Clare and Her Daughter Elisabeth

Kibuye, Rwanda

Clare and Elisabeth.

Clare and Elisabeth.

 

Before genocide I had a family, I had parents, I had relatives, I had brothers and sisters, we lived a happy life until genocide came and destroyed our life, everybody was killed. None of my family members survived apart from me.

I would have been happy and have the joy of being a mother, but I’m alone. I don’t have a family, and I struggle with these children alone. I love my daughter so much; actually I see her as my sister, I don’t regard her as my daughter. The relationship is like we are sisters. I think I would rather be alone and have my daughter with me. My thinking is that this child belongs to me, to my home, and so if I have any means I would let her go to secondary school, because that is the only inheritance she will have. She doesn’t have any other inheritance anywhere. So school would be her inheritance. What I really want is that she studies, she gets knowledge and wisdom, she becomes employed and she survives.

It was on the 6th of April when the former president was killed, and on the 7th and 8th Tutsis around our village were targeted and attacked by militias, Hutu militias who were very organized and had communicated to each other like they had prepared this for many, many years. So we went in the bush, and on the 9th we went to the church, to the parish nearby, all my family went to the same church. On the 9th at about four or five in the afternoon, a priest came and said I should go and hide in the head priest’s house. When we entered the house he called his friends, they said this was an opportunity for them to “enjoy a Tutsi girl.” And so they raped me, both of them raped me in the room of the chief priest, in the house of the chief priest, each of them raped me three times. Later one of them mocked me and said, “I wanted to love you, but you were too proud, now I have enjoyed you when I don’t even want you.” So he went to call the other militias. The militias came and that is when they got me from that house and almost killed me, my upper teeth were removed by clubs. They thought I had been killed, really, but

God protected me. On the fourth day they brought a vehicle to take all of us from the church, but before we went, they had dug holes in the forest, that’s where they hit me with clubs and machetes and threw me in among the dead bodies. They thought I had also been killed. I was buried.

The next morning I walked to the stadium in Kibuye. I stayed there for one night, and on the second night we were attacked by militias, by the army, and by the police. They shelled the stadium until the evening and many people died. I don’t know how I survived, but in the night when they thought they had killed everybody I managed to walk slowly through the dead bodies, quietly through the bushes and managed to survive. But on the way from the stadium to the bush, I was discovered by many militiamen and they all raped me. I don’t know how many raped me, I can’t remember, but each time I was “saved” by someone, he raped me first and then led me to another bush where I was raped again. And so that’s how I moved, it was a long distance and I was raped by many men. Actually the final person who raped me kept me captive in his house for several days. He went to kill, he came back at night, he did whatever he wanted to do to me, the next day he went to kill, at night he came and had forced sex. Fortunately one day when he went to kill he never came back…

When I found out I was pregnant, my first thought was if I could get away with aborting, and have that child killed, but because of the conditions that I lived in I didn’t even know how to abort. I had never been pregnant. When the kid was born, before birth I was saying in my heart that I’ll produce it and then kill it, but when she came out she looked like my family, and I realized she was part of me so I started loving her. I stopped the idea of having her dead.

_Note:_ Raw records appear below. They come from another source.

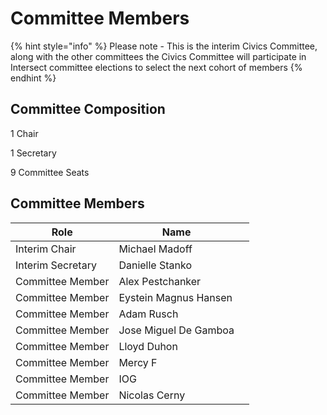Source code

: # Committee Members



{% hint style="info" %}
Please note - This is the interim Civics Committee, along with the other committees the Civics Committee will participate in Intersect committee elections to select the next cohort of members
{% endhint %}

## Committee Composition

1 Chair

1 Secretary

9 Committee Seats

##

## Committee Members

<table><thead><tr><th>Role</th><th>Name</th><th data-hidden></th></tr></thead><tbody><tr><td>Interim Chair</td><td>Michael Madoff </td><td></td></tr><tr><td>Interim Secretary</td><td>Danielle Stanko</td><td></td></tr><tr><td>Committee Member</td><td>Alex Pestchanker</td><td></td></tr><tr><td>Committee Member</td><td>Eystein Magnus Hansen </td><td></td></tr><tr><td>Committee Member</td><td>Adam Rusch</td><td></td></tr><tr><td>Committee Member</td><td>Jose Miguel De Gamboa </td><td></td></tr><tr><td>Committee Member</td><td>Lloyd Duhon </td><td></td></tr><tr><td>Committee Member</td><td>Mercy F</td><td></td></tr><tr><td>Committee Member</td><td>IOG</td><td></td></tr><tr><td>Committee Member</td><td>Nicolas Cerny</td><td></td></tr></tbody></table>




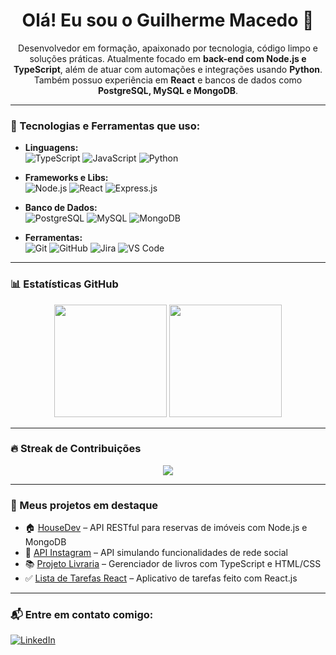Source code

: <h1 align="center">Olá! Eu sou o Guilherme Macedo 👋</h1>

<p align="center">
Desenvolvedor em formação, apaixonado por tecnologia, código limpo e soluções práticas.  
Atualmente focado em <strong>back-end com Node.js e TypeScript</strong>, além de atuar com automações e integrações usando <strong>Python</strong>. Também possuo experiência em <strong>React</strong> e bancos de dados como <strong>PostgreSQL, MySQL e MongoDB</strong>.
</p>

---

### 🚀 Tecnologias e Ferramentas que uso:

- **Linguagens:**  
  ![TypeScript](https://img.shields.io/badge/-TypeScript-3178c6?style=flat&logo=typescript&logoColor=white)
  ![JavaScript](https://img.shields.io/badge/-JavaScript-f7df1e?style=flat&logo=javascript&logoColor=black)
  ![Python](https://img.shields.io/badge/-Python-3776AB?style=flat&logo=python&logoColor=white)
  

- **Frameworks e Libs:**  
  ![Node.js](https://img.shields.io/badge/-Node.js-339933?style=flat&logo=node.js&logoColor=white)
  ![React](https://img.shields.io/badge/-React-61DAFB?style=flat&logo=react&logoColor=black)
  ![Express.js](https://img.shields.io/badge/-Express-000000?style=flat&logo=express&logoColor=white)

- **Banco de Dados:**  
  ![PostgreSQL](https://img.shields.io/badge/-PostgreSQL-336791?style=flat&logo=postgresql&logoColor=white)
  ![MySQL](https://img.shields.io/badge/-MySQL-00758F?style=flat&logo=mysql&logoColor=white)
  ![MongoDB](https://img.shields.io/badge/-MongoDB-47A248?style=flat&logo=mongodb&logoColor=white)

- **Ferramentas:**  
  ![Git](https://img.shields.io/badge/-Git-F05032?style=flat&logo=git&logoColor=white)
  ![GitHub](https://img.shields.io/badge/-GitHub-181717?style=flat&logo=github&logoColor=white)
  ![Jira](https://img.shields.io/badge/-Jira-0052CC?style=flat&logo=jira&logoColor=white)
  ![VS Code](https://img.shields.io/badge/-VSCode-007ACC?style=flat&logo=visual-studio-code&logoColor=white)

---

### 📊 Estatísticas GitHub

<div align="center">
  <img height="180em" src="https://github-readme-stats.vercel.app/api?username=MacedoGuilherme12&show_icons=true&theme=tokyonight&count_private=true&hide_border=true" />
  <img height="180em" src="https://github-readme-stats.vercel.app/api/top-langs/?username=MacedoGuilherme12&layout=compact&theme=tokyonight&hide_border=true&langs_count=8" />
</div>

---

### 🔥 Streak de Contribuições

<p align="center">
  <img src="https://github-readme-streak-stats.herokuapp.com/?user=MacedoGuilherme12&theme=tokyonight&hide_border=true"/>
</p>

---

### 📁 Meus projetos em destaque

- 🏠 [HouseDev](https://github.com/MacedoGuilherme12/HouseDev) – API RESTful para reservas de imóveis com Node.js e MongoDB  
- 📸 [API Instagram](https://github.com/MacedoGuilherme12/API-Instagram) – API simulando funcionalidades de rede social  
- 📚 [Projeto Livraria](https://github.com/MacedoGuilherme12/Projeto-Livraria) – Gerenciador de livros com TypeScript e HTML/CSS  
- ✅ [Lista de Tarefas React](https://github.com/MacedoGuilherme12/ListaDeTarefas) – Aplicativo de tarefas feito com React.js

---

### 📬 Entre em contato comigo:
[![LinkedIn](https://img.shields.io/badge/-LinkedIn-0077B5?style=flat&logo=linkedin&logoColor=white)](https://www.linkedin.com/in/guilherme-macedo12/)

In 2000 I started falling sick, but in 2007 my health really deteriorated, I was very weak. I was transferred to the central government hospital in Kigali, and when I arrived there they tested me. All along I thought it was a result of the hard beating and torture of the militias, but when they tested me I was HIV positive, I was so weak and they put me on ARVs immediately.

At first I got disoriented whenever I looked at a Hutu, I looked at an animal. It was very difficult for me to cope with seeing a Hutu or being near them. Even in church I could get traumatized. Even to an extent of going to the hospital because of extreme headache. But slowly after getting therapy, I have accepted them. The other thing that gives me hope to live is the children. When I see my children now at least I know I have a family. I have someone to live for. I have faith in God, but disappointment in people. Although things happened to me I still think God is God. As people we are bad, but I’ve also learned to respect others because of my faith.

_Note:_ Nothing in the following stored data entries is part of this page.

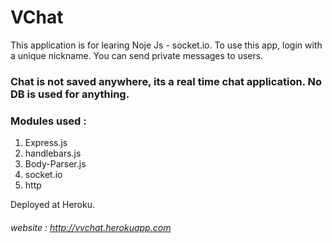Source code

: # VChat

This application is for learing Noje Js - socket.io.
To use this app, login with a unique nickname.
You can send private messages to users.

### Chat is not saved anywhere, its a real time chat application. No DB is used for anything.

### Modules used :

1) Express.js
2) handlebars.js
3) Body-Parser.js
4) socket.io
5) http

Deployed at Heroku.
###### website : http://vvchat.herokuapp.com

If you look at the history of Tutsis in this country, we have been degraded, we have been tortured right from 1959. We have lived like we are not human beings. We don’t have value. There are hills you go to today in Rwanda that you will not find a single surviving Tutsi. In ’94 they killed everybody.

The message to my children is: Don’t give value to ethnic differences. Don’t look at whether one is Hutu, whether one is Tutsi. That is not important. What is important is to look at ourselves as Rwandans, as people of the same country. And I don’t encourage you my children to advance ethnic ideologies.